Exercise aim:
Whenever a line below includes the string "theme", show it.

(Data items)
################
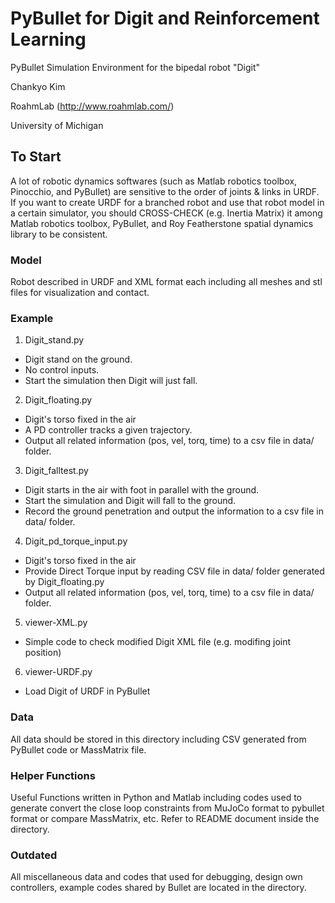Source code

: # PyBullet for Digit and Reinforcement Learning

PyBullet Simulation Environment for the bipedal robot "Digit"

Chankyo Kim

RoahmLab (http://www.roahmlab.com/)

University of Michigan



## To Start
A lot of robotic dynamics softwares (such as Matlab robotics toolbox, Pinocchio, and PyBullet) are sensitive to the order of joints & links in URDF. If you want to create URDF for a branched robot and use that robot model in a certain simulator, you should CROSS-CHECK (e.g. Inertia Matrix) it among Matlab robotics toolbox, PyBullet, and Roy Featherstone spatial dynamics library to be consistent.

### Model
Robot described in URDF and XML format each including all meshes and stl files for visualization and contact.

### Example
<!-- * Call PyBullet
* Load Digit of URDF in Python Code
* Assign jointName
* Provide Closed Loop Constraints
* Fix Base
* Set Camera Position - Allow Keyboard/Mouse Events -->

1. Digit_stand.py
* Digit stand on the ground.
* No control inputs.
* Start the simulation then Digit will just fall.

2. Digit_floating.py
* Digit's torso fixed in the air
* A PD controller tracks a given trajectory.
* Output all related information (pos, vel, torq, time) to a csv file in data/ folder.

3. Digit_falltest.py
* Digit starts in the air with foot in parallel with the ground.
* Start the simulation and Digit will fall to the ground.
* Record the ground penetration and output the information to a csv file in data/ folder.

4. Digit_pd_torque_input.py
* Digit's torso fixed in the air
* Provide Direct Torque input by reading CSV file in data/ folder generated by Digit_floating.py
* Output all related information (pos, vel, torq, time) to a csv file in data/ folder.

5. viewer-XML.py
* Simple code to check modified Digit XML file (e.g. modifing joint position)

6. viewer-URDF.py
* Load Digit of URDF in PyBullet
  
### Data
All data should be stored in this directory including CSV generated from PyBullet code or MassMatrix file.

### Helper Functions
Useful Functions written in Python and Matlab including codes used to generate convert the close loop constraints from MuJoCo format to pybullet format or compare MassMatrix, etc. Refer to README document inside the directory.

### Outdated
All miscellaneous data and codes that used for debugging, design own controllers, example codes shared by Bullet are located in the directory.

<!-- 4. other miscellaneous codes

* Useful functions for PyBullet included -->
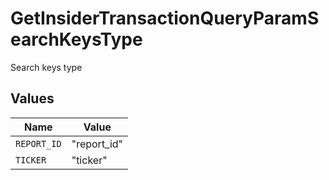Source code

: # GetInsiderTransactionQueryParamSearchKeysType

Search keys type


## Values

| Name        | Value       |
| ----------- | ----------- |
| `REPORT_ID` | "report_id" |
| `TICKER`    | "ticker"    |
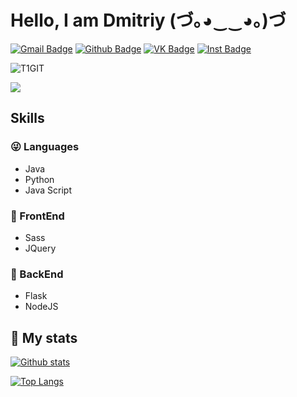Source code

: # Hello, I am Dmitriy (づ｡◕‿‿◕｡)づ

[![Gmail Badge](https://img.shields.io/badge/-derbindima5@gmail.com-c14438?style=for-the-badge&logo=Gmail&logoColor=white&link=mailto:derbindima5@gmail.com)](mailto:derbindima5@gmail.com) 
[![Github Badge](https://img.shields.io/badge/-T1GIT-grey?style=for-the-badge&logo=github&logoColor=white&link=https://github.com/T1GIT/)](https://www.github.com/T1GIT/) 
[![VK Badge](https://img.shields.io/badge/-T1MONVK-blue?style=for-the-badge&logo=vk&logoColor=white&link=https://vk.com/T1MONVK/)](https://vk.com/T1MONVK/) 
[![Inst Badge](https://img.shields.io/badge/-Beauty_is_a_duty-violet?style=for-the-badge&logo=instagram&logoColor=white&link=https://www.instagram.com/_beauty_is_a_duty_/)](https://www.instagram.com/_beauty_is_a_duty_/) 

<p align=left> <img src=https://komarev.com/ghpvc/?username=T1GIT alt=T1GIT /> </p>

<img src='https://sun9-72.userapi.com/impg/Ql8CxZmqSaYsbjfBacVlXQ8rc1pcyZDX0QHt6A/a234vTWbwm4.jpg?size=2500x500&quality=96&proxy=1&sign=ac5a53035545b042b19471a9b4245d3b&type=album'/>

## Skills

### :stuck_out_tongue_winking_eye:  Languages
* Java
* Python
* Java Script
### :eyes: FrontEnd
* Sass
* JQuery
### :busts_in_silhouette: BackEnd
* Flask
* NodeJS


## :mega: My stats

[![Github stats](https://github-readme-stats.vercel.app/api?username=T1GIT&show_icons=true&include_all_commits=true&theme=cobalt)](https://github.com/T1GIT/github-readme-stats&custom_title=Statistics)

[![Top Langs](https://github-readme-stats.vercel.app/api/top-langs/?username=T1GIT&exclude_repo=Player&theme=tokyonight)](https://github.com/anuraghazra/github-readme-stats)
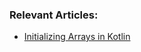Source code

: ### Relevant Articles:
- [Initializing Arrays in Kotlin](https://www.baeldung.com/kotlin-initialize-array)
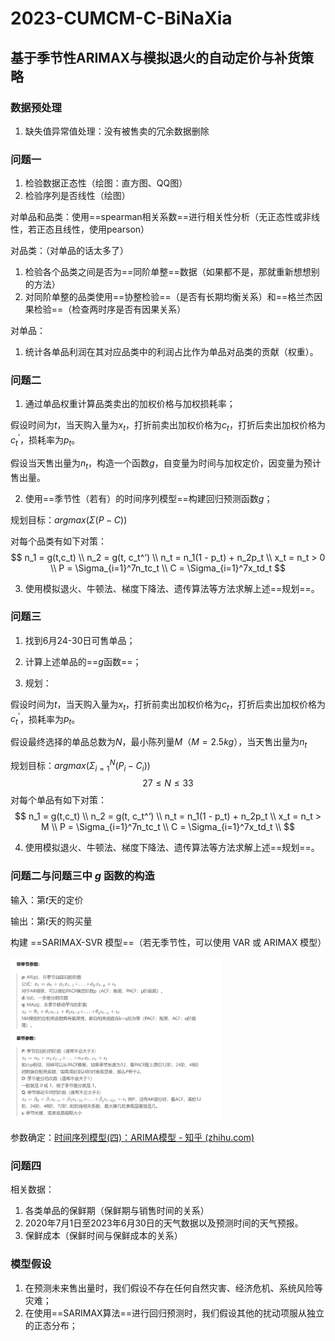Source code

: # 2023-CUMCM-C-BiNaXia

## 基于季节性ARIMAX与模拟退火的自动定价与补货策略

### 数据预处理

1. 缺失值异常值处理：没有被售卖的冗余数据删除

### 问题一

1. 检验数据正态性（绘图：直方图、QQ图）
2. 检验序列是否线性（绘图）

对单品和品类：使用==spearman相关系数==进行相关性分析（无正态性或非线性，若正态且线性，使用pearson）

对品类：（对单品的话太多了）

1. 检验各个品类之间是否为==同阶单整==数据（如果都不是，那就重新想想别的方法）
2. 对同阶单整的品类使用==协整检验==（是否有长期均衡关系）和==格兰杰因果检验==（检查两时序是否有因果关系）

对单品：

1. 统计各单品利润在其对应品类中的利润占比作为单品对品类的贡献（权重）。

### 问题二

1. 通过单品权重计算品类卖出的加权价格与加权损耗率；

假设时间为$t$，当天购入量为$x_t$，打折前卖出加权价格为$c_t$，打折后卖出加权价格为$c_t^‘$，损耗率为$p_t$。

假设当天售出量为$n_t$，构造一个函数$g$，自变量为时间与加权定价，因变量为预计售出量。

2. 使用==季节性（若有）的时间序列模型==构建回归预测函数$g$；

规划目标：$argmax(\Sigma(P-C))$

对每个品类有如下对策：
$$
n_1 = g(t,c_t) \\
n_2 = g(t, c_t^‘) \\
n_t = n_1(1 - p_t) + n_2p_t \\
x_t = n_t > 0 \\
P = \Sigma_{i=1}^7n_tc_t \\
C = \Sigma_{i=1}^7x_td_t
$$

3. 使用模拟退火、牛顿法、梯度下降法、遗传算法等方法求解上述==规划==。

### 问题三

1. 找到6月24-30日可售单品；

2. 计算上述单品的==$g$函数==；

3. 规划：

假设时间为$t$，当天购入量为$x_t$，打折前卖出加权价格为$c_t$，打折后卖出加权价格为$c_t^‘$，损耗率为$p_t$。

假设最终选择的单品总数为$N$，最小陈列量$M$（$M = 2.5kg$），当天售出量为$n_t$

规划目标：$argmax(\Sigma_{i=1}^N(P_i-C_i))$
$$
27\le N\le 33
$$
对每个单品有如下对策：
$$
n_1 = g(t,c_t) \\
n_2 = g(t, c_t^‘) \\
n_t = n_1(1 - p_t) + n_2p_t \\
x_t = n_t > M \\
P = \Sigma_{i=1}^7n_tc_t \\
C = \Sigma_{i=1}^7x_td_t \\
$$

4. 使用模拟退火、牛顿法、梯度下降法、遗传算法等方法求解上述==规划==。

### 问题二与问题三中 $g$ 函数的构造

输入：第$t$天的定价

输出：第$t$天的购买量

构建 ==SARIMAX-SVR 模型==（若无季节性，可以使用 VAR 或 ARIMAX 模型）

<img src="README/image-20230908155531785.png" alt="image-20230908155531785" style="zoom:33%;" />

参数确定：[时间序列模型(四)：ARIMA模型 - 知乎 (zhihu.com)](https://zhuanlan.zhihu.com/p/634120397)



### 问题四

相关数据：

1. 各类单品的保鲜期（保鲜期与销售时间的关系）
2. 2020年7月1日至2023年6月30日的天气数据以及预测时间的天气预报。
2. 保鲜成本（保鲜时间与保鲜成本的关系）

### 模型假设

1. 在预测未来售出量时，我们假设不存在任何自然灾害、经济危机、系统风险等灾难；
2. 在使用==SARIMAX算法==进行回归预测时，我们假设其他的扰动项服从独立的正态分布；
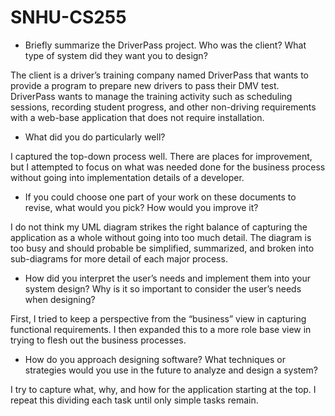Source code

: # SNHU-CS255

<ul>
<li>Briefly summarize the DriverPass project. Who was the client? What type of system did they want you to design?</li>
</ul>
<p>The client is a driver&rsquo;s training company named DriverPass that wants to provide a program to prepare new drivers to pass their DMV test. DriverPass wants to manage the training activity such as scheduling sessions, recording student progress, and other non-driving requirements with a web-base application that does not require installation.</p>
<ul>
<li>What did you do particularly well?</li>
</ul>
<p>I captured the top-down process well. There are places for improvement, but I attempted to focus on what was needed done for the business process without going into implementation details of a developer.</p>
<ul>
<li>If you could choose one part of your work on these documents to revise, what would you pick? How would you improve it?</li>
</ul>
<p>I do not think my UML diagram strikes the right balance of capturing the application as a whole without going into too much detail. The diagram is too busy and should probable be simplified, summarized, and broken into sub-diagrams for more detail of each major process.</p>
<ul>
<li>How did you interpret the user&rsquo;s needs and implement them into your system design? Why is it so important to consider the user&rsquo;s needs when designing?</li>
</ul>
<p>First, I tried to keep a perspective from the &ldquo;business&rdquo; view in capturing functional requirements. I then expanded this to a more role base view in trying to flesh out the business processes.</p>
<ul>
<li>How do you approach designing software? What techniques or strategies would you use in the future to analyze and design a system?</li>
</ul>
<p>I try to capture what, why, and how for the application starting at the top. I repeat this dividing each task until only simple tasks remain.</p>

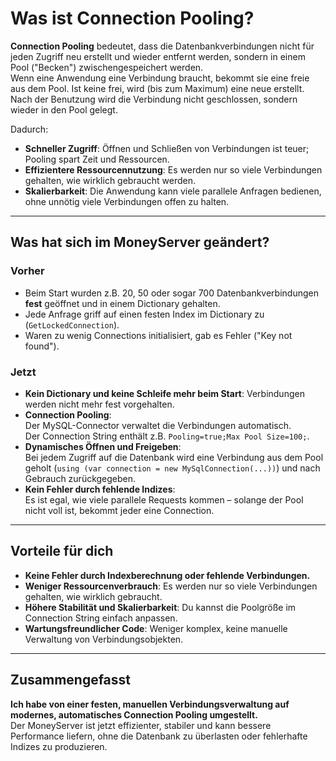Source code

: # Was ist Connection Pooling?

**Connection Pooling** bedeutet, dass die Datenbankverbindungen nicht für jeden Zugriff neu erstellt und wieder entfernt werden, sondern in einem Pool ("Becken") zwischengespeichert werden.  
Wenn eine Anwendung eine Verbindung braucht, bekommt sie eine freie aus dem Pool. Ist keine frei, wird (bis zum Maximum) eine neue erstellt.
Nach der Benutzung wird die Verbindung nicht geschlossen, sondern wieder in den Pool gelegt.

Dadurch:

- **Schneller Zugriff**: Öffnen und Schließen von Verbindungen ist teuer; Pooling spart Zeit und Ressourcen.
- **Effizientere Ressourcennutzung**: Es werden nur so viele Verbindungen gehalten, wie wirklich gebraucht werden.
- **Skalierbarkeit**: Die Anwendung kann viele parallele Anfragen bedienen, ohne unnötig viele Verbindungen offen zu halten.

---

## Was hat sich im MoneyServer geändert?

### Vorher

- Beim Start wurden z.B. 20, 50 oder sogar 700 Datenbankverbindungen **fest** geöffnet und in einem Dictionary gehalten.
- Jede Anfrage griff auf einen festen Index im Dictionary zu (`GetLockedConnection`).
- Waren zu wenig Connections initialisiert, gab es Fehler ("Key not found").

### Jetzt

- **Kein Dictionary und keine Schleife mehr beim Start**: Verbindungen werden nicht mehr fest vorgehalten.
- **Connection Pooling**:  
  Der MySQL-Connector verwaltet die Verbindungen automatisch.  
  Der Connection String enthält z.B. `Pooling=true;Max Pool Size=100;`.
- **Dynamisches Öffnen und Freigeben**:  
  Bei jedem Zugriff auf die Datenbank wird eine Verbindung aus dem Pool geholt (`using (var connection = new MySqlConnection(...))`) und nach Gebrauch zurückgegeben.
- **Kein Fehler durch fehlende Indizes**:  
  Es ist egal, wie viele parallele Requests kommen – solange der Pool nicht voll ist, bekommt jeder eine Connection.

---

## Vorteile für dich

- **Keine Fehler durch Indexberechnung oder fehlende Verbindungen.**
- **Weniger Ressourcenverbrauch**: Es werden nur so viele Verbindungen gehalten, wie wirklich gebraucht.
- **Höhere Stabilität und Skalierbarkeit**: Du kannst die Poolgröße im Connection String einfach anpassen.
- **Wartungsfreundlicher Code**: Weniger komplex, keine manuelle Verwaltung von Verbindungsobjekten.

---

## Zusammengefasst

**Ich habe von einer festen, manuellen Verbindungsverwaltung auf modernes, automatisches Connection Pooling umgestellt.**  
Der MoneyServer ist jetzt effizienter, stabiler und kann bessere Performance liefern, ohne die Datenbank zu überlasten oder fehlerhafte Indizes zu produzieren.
################
Task result:
[![Github stats](https://github-readme-stats.vercel.app/api?username=T1GIT&show_icons=true&include_all_commits=true&theme=cobalt)](https://github.com/T1GIT/github-readme-stats&custom_title=Statistics)
[![Top Langs](https://github-readme-stats.vercel.app/api/top-langs/?username=T1GIT&exclude_repo=Player&theme=tokyonight)](https://github.com/anuraghazra/github-readme-stats)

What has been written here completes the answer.